学校の授業で宮沢賢治のことを勉強する授業があって、先生が音読してくれて大好きになった文章。注文の多い料理店(童話集)の序文。

 ちっちゃくても良いから声に出して読んでみてほしい。

 

 

 

わたしたちは、氷砂糖をほしいくらゐもたないでも、きれいにすきとほつた風をたべ、桃いろのうつくしい朝の日光をのむことができます。

またわたくしは、はたけや森の中で、ひどいぼろぼろのきものが、いちばんすばらしいびろうどや羅紗らしやや、宝石いりのきものに、かはつてゐるのをたびたび見ました。

わたくしは、さういふきれいなたべものやきものをすきです。

これらのわたくしのおはなしは、みんな林や野はらや鉄道線路やらで、にじや月あかりからもらつてきたのです。

ほんたうに、かしはばやしの青い夕方を、ひとりで通りかかつたり、十一月の山の風のなかに、ふるへながら立つたりしますと、もうどうしてもこんな気がしてしかたないのです。ほんたうにもう、どうしてもこんなことがあるやうでしかたないといふことを、わたくしはそのとほり書いたまでです。

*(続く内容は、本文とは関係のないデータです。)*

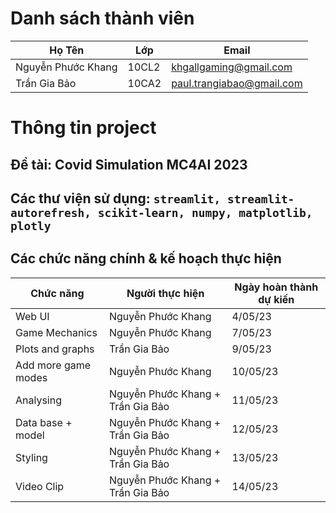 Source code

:# Danh sách thành viên

| Họ Tên             | Lớp   | Email                     |
| ------------------ | ----- | ------------------------- |
| Nguyễn Phước Khang | 10CL2 | khgallgaming@gmail.com    |
| Trần Gia Bảo       | 10CA2 | paul.trangiabao@gmail.com |

# Thông tin project

## Đề tài: Covid Simulation MC4AI 2023

## Các thư viện sử dụng: `streamlit, streamlit-autorefresh, scikit-learn, numpy, matplotlib, plotly`

## Các chức năng chính & kế hoạch thực hiện

| Chức năng           | Người thực hiện                   | Ngày hoàn thành dự kiến |
| ------------------- | --------------------------------- | ----------------------- |
| Web UI              | Nguyễn Phước Khang                | 4/05/23                 |
| Game Mechanics      | Nguyễn Phước Khang                | 7/05/23                 |
| Plots and graphs    | Trần Gia Bảo                      | 9/05/23                 |
| Add more game modes | Nguyễn Phước Khang                | 10/05/23                |
| Analysing           | Nguyễn Phước Khang + Trần Gia Bảo | 11/05/23                |
| Data base + model   | Nguyễn Phước Khang + Trần Gia Bảo | 12/05/23                |
| Styling             | Nguyễn Phước Khang + Trần Gia Bảo | 13/05/23                |
| Video Clip          | Nguyễn Phước Khang + Trần Gia Bảo | 14/05/23                |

ですから、これらのなかには、あなたのためになるところもあるでせうし、ただそれつきりのところもあるでせうが、わたくしには、そのみわけがよくつきません。なんのことだか、わけのわからないところもあるでせうが、そんなところは、わたくしにもまた、わけがわからないのです。

けれども、わたくしは、これらのちいさなものがたりの幾きれかが、おしまひ、あなたのすきとほつたほんたうのたべものになることを、どんなにねがふかわかりません。

          

大正十二年十二月二十日

宮沢賢治

 

言葉選びのセンスとか、並べ方とか、声に出して読んだ時の音のリズムとか、本当にすごいと思った。何回読んでもすごい。すごいとしか言い表せないのが悔しい。こんな文章が書けるような人に、私はなりたい。

いつか遠藤憲一に朗読してもらいたい。

 

村上春樹とよく一緒に紹介されるフランツ・カフカの小説をまだちゃんと読めてないから『変身』と『断食芸人』は春休みのうちに読もうと思う。

 

読むスピードがめっちゃ遅いのが悩み。